Article

Transhepatic Portal Vein Embolization: Anatomy, Indications, and Technical Considerations1

Department of Diagnostic Imaging, University of Texas M. D. Anderson Cancer Center, 1515 Holcombe Blvd, Box 57, Houston, TX 77030-4009, USA.
Radiographics (Impact Factor: 2.6). 09/2002; 22(5):1063-76. DOI: 10.1148/radiographics.22.5.g02se161063
Source: PubMed

ABSTRACT

Portal vein embolization (PVE) is increasingly being accepted as a useful procedure in the preoperative treatment of patients selected for major hepatic resection. PVE is performed via either the percutaneous transhepatic or the transileocolic route and is usually reserved for patients whose future liver remnants are too small to allow resection.

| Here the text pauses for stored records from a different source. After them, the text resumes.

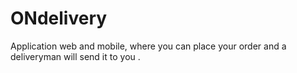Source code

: # ONdelivery
Application web and mobile, where you can place your order and a deliveryman will send it to you .
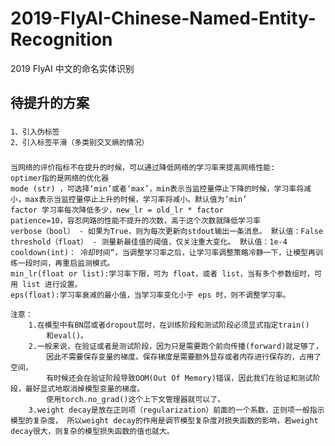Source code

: # 2019-FlyAI-Chinese-Named-Entity-Recognition
2019 FlyAI 中文的命名实体识别

## 待提升的方案

### 
    1、引入伪标签
    2、引入标签平滑（多类别交叉熵的情况）


###
    当网络的评价指标不在提升的时候，可以通过降低网络的学习率来提高网络性能:
    optimer指的是网络的优化器
    mode (str) ，可选择‘min’或者‘max’，min表示当监控量停止下降的时候，学习率将减小，max表示当监控量停止上升的时候，学习率将减小。默认值为‘min’
    factor 学习率每次降低多少，new_lr = old_lr * factor
    patience=10，容忍网路的性能不提升的次数，高于这个次数就降低学习率
    verbose（bool） - 如果为True，则为每次更新向stdout输出一条消息。 默认值：False
    threshold（float） - 测量新最佳值的阈值，仅关注重大变化。 默认值：1e-4
    cooldown(int)： 冷却时间“，当调整学习率之后，让学习率调整策略冷静一下，让模型再训练一段时间，再重启监测模式。
    min_lr(float or list):学习率下限，可为 float，或者 list，当有多个参数组时，可用 list 进行设置。
    eps(float):学习率衰减的最小值，当学习率变化小于 eps 时，则不调整学习率。
    
    注意：
        1.在模型中有BN层或者dropout层时，在训练阶段和测试阶段必须显式指定train()
            和eval()。
        2.一般来说，在验证或者是测试阶段，因为只是需要跑个前向传播(forward)就足够了，
            因此不需要保存变量的梯度。保存梯度是需要额外显存或者内存进行保存的，占用了空间，
            有时候还会在验证阶段导致OOM(Out Of Memory)错误，因此我们在验证和测试阶段，最好显式地取消掉模型变量的梯度。
            使用torch.no_grad()这个上下文管理器就可以了。
        3.weight decay是放在正则项（regularization）前面的一个系数，正则项一般指示模型的复杂度， 所以weight decay的作用是调节模型复杂度对损失函数的影响，若weight decay很大，则复杂的模型损失函数的值也就大。
###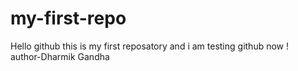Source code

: # my-first-repo
Hello github this is my first reposatory and i am testing github now !<br>
author-Dharmik Gandha
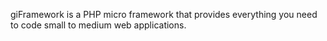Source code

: giFramework is a PHP micro framework that provides everything you need to code small to medium web applications.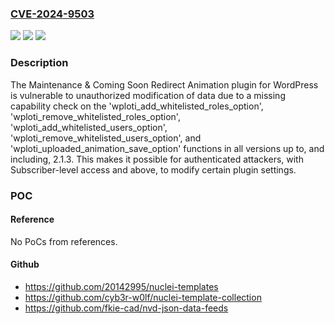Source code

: ### [CVE-2024-9503](https://cve.mitre.org/cgi-bin/cvename.cgi?name=CVE-2024-9503)
![](https://img.shields.io/static/v1?label=Product&message=Maintenance%20%26%20Coming%20Soon%20Redirect%20Animation&color=blue)
![](https://img.shields.io/static/v1?label=Version&message=*%3C%3D%202.1.3%20&color=brighgreen)
![](https://img.shields.io/static/v1?label=Vulnerability&message=CWE-284%20Improper%20Access%20Control&color=brighgreen)

### Description

The Maintenance & Coming Soon Redirect Animation plugin for WordPress is vulnerable to unauthorized modification of data due to a missing capability check on the 'wploti_add_whitelisted_roles_option',  'wploti_remove_whitelisted_roles_option', 'wploti_add_whitelisted_users_option', 'wploti_remove_whitelisted_users_option', and 'wploti_uploaded_animation_save_option' functions in all versions up to, and including, 2.1.3. This makes it possible for authenticated attackers, with Subscriber-level access and above, to modify certain plugin settings.

### POC

#### Reference
No PoCs from references.

#### Github
- https://github.com/20142995/nuclei-templates
- https://github.com/cyb3r-w0lf/nuclei-template-collection
- https://github.com/fkie-cad/nvd-json-data-feeds


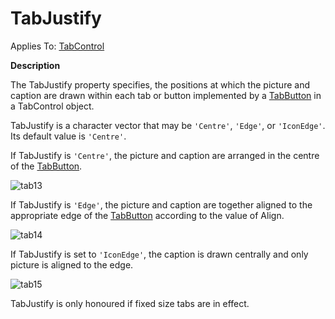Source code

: 




<h1 class="heading"><span class="name">TabJustify</span></h1>

Applies To: [TabControl](../a-z/tabcontrol.md)


**Description**


The TabJustify property specifies, the positions at which the picture and caption are drawn within each tab or button implemented by a [TabButton](../a-z/tabbutton.md) in a TabControl object.



TabJustify is a character vector that may be `'Centre'`, `'Edge'`, or `'IconEdge'`. Its default value is `'Centre'`.



If TabJustify is `'Centre'`, the picture and caption are arranged in the centre of the [TabButton](../a-z/tabbutton.md).


![tab13](../img/tab13.gif)




If TabJustify is `'Edge'`, the picture and caption are together aligned to  the appropriate edge of the [TabButton](../a-z/tabbutton.md) according to the value of Align.


![tab14](../img/tab14.gif)




If TabJustify is set to `'IconEdge'`, the caption is drawn centrally and only picture is aligned to the edge.


![tab15](../img/tab15.gif)



TabJustify is only honoured if fixed size tabs are in effect.


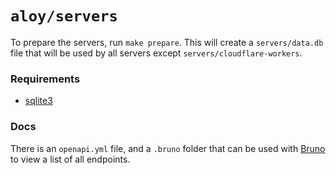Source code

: # `aloy/servers`

To prepare the servers, run `make prepare`. This will create a `servers/data.db` file that will be used by all servers except `servers/cloudflare-workers`.

### Requirements

- [sqlite3](https://www.sqlite.org/)

### Docs

There is an `openapi.yml` file, and a `.bruno` folder that can be used with [Bruno](https://www.usebruno.com/) to view a list of all endpoints.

It is a safe and effective method for inducing selective hepatic hypertrophy of the nondiseased portion of the liver and may thereby reduce complications and shorten hospital stays after resection. A thorough knowledge of hepatic segmentation and portal venous anatomy is essential before performing PVE. In addition, the indications and contraindications for PVE, the methods for assessing hepatic lobar hypertrophy, the means of determining optimal timing of resection, and the possible complications of PVE need to be fully understood before undertaking the procedure. Technique may vary among operators, and further research is necessary to determine the best embolic agents available and the expected rates of liver regeneration for PVE. Nevertheless, as hepatobiliary surgeons become more experienced at performing extended hepatic resections, PVE may be requested more frequently.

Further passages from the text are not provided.